Okay. With respect to the cash and the use of it, we have said all along that we believe that there's a value in being larger. If we can get larger and remain vertically integrated in a low cost work, so in a way that helps us achieve a lost-cost structure, because we think low-cost structure is going to be a critical element for a successful competition going forward. We continue to look at opportunities to do that. Obviously, we haven't announced anything yet, so we haven't reached any conclusion. I shared last quarter, that -- well, and in addition to just a pure M&A transaction, the Anadarko case where the judge ruled that damages would likely be between $5 billion and $14 billion. That's a very substantial amount of NOL-type tax deductions that we're going to get, and it is a substantial component of value creation. And so we need to think about ways in which we can optimize our realization of that value in the fastest possible way. Because obviously, if we can create greater cash out of our operating business -- we're operating at the same level than any competitor, any similarly situated peer. And that will mean we'll be valued more highly than any similarly situated peer and we can achieve that state without investing in either acquisitions or CapEx. And so that's a very efficient way to create value. And we're very sensitive to that. We're focused on -- about trying to make that happen. So the net of it is, we continue to think that there are ways to create value. We want to keep the cash that we have on the balance sheet to facilitate that when we arrive at an answer. And so right now, we have nothing to say about what we're going to do on either M&A or on the use of the cash. I would point out however, that in the third quarter earnings call, I did advise the lenders that I wouldn't -- if I were them, I wouldn't be counting on more than the normal principal and interest payments. I wouldn't count on special return of capital. So that's the $1.5 billion. Richard, what's the other question -- the next question?

Richard Hatch - RBC Capital Markets, LLC, Research Division

Analyst · RBC.

Just on what you're seeing for feedstock and pigment prices, how they're trading versus Q4.

Thomas J. Casey

Analyst · RBC.

Pigment prices I think are soft, right now.
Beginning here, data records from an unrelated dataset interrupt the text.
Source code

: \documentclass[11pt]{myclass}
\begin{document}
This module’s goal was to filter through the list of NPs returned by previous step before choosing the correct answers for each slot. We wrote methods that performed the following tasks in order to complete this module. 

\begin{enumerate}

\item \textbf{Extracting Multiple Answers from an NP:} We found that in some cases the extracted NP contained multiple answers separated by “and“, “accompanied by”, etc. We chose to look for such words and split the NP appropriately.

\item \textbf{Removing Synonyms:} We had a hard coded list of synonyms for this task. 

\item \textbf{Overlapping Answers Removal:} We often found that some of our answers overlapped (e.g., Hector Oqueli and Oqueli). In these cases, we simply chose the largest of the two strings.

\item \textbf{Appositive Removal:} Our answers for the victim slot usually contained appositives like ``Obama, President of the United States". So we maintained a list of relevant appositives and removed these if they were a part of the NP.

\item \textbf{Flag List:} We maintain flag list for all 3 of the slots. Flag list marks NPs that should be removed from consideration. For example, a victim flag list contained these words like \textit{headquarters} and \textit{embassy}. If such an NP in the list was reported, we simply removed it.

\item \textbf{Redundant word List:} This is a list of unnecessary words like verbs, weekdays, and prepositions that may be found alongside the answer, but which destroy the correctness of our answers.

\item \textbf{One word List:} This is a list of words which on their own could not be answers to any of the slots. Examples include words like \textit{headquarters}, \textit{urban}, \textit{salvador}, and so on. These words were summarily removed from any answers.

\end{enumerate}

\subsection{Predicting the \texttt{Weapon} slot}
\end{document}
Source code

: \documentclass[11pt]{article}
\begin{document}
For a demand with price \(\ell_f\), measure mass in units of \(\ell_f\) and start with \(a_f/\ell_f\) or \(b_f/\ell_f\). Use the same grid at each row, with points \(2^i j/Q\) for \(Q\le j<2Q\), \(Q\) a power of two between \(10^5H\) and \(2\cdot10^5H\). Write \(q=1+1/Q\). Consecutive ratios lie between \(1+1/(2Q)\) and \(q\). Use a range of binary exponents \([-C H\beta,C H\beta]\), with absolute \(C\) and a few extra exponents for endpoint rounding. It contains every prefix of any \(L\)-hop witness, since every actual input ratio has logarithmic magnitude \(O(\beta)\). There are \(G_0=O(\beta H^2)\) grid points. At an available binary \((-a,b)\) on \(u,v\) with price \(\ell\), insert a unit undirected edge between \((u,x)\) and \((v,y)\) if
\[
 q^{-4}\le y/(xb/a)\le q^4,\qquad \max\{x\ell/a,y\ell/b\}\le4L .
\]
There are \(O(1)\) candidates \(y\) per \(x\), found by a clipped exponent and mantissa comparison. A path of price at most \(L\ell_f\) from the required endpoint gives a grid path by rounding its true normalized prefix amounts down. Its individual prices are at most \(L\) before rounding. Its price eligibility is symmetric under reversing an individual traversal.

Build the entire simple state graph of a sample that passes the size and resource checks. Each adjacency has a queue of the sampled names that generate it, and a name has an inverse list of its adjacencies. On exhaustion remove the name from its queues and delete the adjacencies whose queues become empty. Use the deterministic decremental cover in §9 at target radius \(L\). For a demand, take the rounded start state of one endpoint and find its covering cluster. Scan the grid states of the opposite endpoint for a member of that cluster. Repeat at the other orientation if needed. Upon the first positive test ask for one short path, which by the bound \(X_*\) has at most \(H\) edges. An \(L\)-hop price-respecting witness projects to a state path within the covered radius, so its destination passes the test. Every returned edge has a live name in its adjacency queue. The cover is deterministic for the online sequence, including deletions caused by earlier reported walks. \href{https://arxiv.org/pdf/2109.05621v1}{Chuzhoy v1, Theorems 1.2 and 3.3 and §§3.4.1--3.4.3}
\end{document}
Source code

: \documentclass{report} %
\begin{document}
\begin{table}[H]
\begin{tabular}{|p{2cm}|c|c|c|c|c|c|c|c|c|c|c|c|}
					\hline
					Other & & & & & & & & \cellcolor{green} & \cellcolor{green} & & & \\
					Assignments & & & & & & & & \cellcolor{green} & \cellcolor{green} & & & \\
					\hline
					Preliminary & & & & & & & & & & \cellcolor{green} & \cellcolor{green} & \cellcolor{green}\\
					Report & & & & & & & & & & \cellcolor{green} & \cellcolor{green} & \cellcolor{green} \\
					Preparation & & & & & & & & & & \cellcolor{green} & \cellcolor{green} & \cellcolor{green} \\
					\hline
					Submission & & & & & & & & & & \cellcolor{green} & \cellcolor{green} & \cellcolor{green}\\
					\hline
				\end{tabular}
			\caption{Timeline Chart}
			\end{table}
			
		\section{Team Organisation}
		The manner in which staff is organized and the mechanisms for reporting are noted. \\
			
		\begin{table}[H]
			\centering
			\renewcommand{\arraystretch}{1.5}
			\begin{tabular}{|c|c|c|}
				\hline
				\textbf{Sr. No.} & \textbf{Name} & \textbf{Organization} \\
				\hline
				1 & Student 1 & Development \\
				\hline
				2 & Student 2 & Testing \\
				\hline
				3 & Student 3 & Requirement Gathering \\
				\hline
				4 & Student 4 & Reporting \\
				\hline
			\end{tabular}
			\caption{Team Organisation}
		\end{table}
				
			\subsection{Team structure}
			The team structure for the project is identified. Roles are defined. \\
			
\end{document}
They're declining somewhat, as they did at the end of 2013. And pigment prices are essentially flat, I think year-on-year, that is December-to-December, pigment prices will be up. And I think, feedstock prices will be up in the second half of the year to the first of the year. As the -- with respect to Mineral Sands prices, we talked earlier about -- that there are really only 3 major producers of high quality feedstock in the world: Rio Tinto, which is the major producer of slag and upgraded slag; and ourselves, as a producer of slag and synthetic rutile; and Iluka, who's a producer of synthetic rutile. We send the vast majority of our production to ourselves. So the producers in the market are Iluka and Rio Tinto, largely. Iluka has shut down most of its production because the market is soft and Rio has shut down some of its production. So as pigment operators begin to work their inventories down, and if volume stays strong, then the pigment operators will necessarily increase their utilization rates at the pigment plants. As they increase the utilization rates, their demand for feedstock will increase and their demand for feedstock is in a market in which feedstock supplies have been reduced from what they previously were by the slowdown or the shutdown of both Iluka and Rio Tinto. So I think it's fair to say that one can expect that as long as the pigment volume stays strong, which they have now for 4 quarters, that Mineral Sands' product, high-grade feedstock Mineral Sands prices will go up. That's different than the ilmenite. I think ilmenite is a different market, they sell to lower-quality pigment producers, sulfate producers largely. And the supply situation is different there. But for the high-grade feedstocks, which is the market that we're in, that's how I see it.

Operator

Operator

Our next question comes from Caroline Learmonth with Barclays.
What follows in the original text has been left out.